▶ _WORK TO BE COMPLETED_: Take the records below and print them verbatim up to and including the line that carries "## Tutorial".

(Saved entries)
++++++++
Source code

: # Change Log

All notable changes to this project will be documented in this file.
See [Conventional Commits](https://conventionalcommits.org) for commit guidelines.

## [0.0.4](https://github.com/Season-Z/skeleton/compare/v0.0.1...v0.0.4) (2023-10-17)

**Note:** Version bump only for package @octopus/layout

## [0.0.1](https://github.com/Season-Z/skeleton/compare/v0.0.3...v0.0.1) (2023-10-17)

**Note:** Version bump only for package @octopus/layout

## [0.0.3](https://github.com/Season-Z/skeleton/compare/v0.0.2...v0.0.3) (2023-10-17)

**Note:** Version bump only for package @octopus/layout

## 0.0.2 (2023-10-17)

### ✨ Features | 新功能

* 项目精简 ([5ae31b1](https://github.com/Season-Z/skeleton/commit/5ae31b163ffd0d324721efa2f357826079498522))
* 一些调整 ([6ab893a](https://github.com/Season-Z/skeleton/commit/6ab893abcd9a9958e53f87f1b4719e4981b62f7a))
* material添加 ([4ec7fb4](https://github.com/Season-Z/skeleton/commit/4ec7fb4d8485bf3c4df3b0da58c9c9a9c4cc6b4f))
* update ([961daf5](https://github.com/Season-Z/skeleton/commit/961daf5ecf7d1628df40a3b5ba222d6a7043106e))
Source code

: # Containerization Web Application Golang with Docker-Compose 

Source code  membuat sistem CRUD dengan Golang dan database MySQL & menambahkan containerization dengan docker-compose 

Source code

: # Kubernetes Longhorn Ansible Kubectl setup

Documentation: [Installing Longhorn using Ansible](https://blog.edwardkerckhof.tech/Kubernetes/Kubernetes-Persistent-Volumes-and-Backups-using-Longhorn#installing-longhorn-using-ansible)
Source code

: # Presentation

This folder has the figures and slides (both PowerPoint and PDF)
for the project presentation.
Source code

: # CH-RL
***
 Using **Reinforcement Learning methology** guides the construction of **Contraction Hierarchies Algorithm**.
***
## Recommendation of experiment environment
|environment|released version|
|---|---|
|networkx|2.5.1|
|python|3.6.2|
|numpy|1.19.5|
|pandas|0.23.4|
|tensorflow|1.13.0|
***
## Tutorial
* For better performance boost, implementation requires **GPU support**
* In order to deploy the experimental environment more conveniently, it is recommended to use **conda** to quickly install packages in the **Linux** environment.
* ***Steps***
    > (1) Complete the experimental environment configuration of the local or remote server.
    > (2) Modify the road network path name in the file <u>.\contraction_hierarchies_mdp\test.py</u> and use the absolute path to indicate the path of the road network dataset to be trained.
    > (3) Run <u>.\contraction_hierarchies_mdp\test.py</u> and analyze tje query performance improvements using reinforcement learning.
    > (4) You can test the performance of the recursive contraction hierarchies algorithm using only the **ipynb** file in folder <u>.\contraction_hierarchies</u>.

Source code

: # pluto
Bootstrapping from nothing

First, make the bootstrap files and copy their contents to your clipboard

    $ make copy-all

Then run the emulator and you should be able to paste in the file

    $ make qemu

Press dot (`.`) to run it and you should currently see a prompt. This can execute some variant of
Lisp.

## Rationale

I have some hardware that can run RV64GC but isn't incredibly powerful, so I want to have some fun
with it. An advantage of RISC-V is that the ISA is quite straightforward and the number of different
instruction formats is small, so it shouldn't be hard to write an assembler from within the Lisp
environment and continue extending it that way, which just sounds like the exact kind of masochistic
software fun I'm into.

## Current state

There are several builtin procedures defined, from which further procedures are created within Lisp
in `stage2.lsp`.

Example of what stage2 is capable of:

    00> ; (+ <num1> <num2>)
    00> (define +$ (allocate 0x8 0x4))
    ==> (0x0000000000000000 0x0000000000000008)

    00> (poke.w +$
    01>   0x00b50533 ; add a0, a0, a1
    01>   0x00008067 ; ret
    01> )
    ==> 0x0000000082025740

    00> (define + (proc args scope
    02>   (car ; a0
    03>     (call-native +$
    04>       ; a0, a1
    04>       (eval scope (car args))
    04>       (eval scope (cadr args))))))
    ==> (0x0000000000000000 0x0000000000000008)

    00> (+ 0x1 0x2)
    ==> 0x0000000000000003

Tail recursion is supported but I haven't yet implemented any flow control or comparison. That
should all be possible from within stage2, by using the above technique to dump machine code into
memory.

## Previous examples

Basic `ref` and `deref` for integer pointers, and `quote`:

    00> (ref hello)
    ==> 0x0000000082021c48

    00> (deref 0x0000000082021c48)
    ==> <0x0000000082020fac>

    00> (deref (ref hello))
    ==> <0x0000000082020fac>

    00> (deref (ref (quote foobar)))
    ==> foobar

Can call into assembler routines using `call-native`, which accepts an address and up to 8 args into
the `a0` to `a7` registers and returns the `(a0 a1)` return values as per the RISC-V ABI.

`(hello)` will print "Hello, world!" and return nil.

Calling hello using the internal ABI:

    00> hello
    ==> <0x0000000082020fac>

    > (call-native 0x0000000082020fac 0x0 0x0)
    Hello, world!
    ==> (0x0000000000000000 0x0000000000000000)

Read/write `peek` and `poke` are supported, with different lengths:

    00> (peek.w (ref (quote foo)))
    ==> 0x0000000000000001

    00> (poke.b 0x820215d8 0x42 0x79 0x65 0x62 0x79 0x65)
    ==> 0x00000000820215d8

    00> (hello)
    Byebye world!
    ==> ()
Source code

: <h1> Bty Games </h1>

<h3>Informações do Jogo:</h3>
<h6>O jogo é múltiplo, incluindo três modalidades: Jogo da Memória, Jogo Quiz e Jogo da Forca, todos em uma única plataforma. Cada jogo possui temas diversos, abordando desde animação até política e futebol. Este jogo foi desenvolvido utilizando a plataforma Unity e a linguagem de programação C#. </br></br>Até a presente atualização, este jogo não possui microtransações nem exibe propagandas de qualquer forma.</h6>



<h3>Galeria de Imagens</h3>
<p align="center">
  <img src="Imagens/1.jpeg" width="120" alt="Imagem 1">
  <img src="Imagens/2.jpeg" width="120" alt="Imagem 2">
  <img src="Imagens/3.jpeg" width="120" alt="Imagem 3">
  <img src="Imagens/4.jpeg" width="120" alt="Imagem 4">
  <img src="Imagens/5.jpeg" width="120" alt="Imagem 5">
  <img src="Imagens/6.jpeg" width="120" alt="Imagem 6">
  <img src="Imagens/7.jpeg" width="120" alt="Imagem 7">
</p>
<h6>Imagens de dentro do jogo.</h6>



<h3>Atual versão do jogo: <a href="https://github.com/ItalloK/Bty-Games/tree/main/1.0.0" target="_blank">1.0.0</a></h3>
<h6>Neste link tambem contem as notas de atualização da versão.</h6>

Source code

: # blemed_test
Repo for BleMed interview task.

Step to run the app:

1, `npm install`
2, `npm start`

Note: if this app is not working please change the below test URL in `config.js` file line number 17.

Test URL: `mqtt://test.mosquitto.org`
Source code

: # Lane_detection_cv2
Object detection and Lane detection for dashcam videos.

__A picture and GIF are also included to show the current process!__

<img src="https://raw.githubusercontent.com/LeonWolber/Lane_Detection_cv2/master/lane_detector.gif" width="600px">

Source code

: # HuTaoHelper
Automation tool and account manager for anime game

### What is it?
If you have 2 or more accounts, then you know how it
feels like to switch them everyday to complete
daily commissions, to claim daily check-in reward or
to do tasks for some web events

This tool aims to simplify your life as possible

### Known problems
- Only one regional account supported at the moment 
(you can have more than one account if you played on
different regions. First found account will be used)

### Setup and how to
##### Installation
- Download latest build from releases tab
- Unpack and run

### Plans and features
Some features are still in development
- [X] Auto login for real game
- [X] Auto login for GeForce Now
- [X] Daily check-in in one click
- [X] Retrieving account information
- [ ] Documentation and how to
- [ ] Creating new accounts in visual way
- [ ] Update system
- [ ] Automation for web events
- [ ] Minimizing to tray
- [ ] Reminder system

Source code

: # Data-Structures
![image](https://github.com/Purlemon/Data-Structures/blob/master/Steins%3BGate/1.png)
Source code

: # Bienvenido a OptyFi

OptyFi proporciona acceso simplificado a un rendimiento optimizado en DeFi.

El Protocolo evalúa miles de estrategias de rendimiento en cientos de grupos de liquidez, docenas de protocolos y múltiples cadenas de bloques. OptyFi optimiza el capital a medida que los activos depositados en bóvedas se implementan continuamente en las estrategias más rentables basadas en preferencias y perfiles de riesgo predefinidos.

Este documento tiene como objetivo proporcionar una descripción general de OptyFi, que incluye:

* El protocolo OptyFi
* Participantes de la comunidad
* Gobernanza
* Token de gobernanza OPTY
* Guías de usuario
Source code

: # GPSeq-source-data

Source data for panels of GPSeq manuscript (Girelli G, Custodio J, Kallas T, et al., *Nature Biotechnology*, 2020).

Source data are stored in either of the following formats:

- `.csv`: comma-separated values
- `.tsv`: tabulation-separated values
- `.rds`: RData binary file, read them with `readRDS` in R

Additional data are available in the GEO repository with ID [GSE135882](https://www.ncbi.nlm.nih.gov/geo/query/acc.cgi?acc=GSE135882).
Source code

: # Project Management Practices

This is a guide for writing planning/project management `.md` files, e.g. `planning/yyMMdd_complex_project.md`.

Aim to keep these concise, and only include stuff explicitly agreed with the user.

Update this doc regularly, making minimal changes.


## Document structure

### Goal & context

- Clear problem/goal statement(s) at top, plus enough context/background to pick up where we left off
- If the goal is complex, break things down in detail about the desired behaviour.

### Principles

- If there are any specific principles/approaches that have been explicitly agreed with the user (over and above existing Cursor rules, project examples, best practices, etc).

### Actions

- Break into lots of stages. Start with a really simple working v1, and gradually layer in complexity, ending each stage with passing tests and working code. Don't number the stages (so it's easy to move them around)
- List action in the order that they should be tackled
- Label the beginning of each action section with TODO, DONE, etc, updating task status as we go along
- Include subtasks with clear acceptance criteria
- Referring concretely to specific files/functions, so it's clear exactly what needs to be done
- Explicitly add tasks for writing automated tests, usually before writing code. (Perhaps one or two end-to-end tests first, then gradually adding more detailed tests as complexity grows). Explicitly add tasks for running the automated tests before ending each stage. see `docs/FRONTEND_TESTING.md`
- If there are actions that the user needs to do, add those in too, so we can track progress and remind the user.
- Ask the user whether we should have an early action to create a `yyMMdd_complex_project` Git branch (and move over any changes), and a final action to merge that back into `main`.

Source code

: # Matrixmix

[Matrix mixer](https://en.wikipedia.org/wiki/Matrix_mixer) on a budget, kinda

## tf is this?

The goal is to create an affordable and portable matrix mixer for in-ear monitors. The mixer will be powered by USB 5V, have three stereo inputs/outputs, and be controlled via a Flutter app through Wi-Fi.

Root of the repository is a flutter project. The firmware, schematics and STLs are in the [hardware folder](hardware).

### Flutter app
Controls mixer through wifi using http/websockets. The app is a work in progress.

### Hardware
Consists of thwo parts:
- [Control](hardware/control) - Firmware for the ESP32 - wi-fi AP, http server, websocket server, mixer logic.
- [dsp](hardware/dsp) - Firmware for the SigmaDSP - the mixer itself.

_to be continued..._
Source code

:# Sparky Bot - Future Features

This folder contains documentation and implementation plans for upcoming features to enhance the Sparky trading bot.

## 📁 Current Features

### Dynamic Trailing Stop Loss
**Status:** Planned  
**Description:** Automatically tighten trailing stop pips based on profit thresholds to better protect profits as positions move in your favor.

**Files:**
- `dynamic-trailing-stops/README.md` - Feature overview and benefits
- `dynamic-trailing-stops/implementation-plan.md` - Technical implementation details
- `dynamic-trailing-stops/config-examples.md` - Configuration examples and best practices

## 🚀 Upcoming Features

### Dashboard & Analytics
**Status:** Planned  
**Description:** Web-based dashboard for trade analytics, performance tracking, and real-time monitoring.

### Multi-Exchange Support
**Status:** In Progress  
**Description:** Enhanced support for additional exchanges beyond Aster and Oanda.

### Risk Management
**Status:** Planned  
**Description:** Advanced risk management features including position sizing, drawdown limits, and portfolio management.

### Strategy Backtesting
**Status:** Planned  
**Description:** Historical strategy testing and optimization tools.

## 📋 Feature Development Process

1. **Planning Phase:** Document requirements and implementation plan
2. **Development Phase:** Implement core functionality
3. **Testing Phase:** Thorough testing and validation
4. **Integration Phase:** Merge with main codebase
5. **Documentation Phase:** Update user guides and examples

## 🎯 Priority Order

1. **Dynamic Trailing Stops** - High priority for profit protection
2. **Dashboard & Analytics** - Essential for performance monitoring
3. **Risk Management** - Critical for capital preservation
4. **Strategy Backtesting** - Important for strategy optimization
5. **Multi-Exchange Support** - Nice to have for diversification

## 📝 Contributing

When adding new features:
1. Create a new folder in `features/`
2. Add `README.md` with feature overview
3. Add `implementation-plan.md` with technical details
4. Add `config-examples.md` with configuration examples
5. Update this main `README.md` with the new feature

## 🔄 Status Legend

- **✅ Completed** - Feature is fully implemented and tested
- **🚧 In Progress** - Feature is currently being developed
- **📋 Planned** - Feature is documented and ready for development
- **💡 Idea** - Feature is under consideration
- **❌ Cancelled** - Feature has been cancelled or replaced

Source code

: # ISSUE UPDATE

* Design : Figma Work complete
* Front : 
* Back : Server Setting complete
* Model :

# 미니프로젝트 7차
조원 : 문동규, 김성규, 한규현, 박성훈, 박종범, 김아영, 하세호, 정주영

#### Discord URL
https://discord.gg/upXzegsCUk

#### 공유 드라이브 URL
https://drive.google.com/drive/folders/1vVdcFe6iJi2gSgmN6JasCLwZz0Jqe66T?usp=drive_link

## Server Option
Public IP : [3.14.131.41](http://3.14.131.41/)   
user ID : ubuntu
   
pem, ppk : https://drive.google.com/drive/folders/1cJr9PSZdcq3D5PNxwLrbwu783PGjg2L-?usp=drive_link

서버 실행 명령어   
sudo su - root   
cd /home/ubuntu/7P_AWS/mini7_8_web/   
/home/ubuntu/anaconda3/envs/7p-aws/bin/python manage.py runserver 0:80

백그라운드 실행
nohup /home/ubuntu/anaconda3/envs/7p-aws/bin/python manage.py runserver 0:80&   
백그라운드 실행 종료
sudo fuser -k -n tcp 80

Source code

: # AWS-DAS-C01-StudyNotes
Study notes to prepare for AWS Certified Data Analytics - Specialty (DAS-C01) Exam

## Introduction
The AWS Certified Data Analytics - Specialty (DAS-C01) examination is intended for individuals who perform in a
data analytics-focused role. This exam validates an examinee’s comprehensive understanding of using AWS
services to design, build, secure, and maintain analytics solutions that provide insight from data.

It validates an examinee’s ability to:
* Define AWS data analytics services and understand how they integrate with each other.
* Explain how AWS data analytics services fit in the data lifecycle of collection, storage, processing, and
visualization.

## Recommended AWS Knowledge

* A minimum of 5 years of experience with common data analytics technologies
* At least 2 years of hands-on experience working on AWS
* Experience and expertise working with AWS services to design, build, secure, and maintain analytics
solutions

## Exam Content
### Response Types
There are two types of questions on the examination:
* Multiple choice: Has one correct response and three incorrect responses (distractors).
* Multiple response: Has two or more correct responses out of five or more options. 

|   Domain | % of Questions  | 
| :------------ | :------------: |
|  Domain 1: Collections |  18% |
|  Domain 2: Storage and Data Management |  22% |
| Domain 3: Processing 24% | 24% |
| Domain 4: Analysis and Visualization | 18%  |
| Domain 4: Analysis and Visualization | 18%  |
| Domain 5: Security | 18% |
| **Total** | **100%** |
++++++++
▶ _WORKED SOLUTION_:
Source code

: # Change Log

All notable changes to this project will be documented in this file.
See [Conventional Commits](https://conventionalcommits.org) for commit guidelines.

## [0.0.4](https://github.com/Season-Z/skeleton/compare/v0.0.1...v0.0.4) (2023-10-17)

**Note:** Version bump only for package @octopus/layout

## [0.0.1](https://github.com/Season-Z/skeleton/compare/v0.0.3...v0.0.1) (2023-10-17)

**Note:** Version bump only for package @octopus/layout

## [0.0.3](https://github.com/Season-Z/skeleton/compare/v0.0.2...v0.0.3) (2023-10-17)

**Note:** Version bump only for package @octopus/layout

## 0.0.2 (2023-10-17)

### ✨ Features | 新功能

* 项目精简 ([5ae31b1](https://github.com/Season-Z/skeleton/commit/5ae31b163ffd0d324721efa2f357826079498522))
* 一些调整 ([6ab893a](https://github.com/Season-Z/skeleton/commit/6ab893abcd9a9958e53f87f1b4719e4981b62f7a))
* material添加 ([4ec7fb4](https://github.com/Season-Z/skeleton/commit/4ec7fb4d8485bf3c4df3b0da58c9c9a9c4cc6b4f))
* update ([961daf5](https://github.com/Season-Z/skeleton/commit/961daf5ecf7d1628df40a3b5ba222d6a7043106e))
Source code

: # Containerization Web Application Golang with Docker-Compose 

Source code  membuat sistem CRUD dengan Golang dan database MySQL & menambahkan containerization dengan docker-compose 

Source code

: # Kubernetes Longhorn Ansible Kubectl setup

Documentation: [Installing Longhorn using Ansible](https://blog.edwardkerckhof.tech/Kubernetes/Kubernetes-Persistent-Volumes-and-Backups-using-Longhorn#installing-longhorn-using-ansible)
Source code

: # Presentation

This folder has the figures and slides (both PowerPoint and PDF)
for the project presentation.
Source code

: # CH-RL
***
 Using **Reinforcement Learning methology** guides the construction of **Contraction Hierarchies Algorithm**.
***
## Recommendation of experiment environment
|environment|released version|
|---|---|
|networkx|2.5.1|
|python|3.6.2|
|numpy|1.19.5|
|pandas|0.23.4|
|tensorflow|1.13.0|
***
## Tutorial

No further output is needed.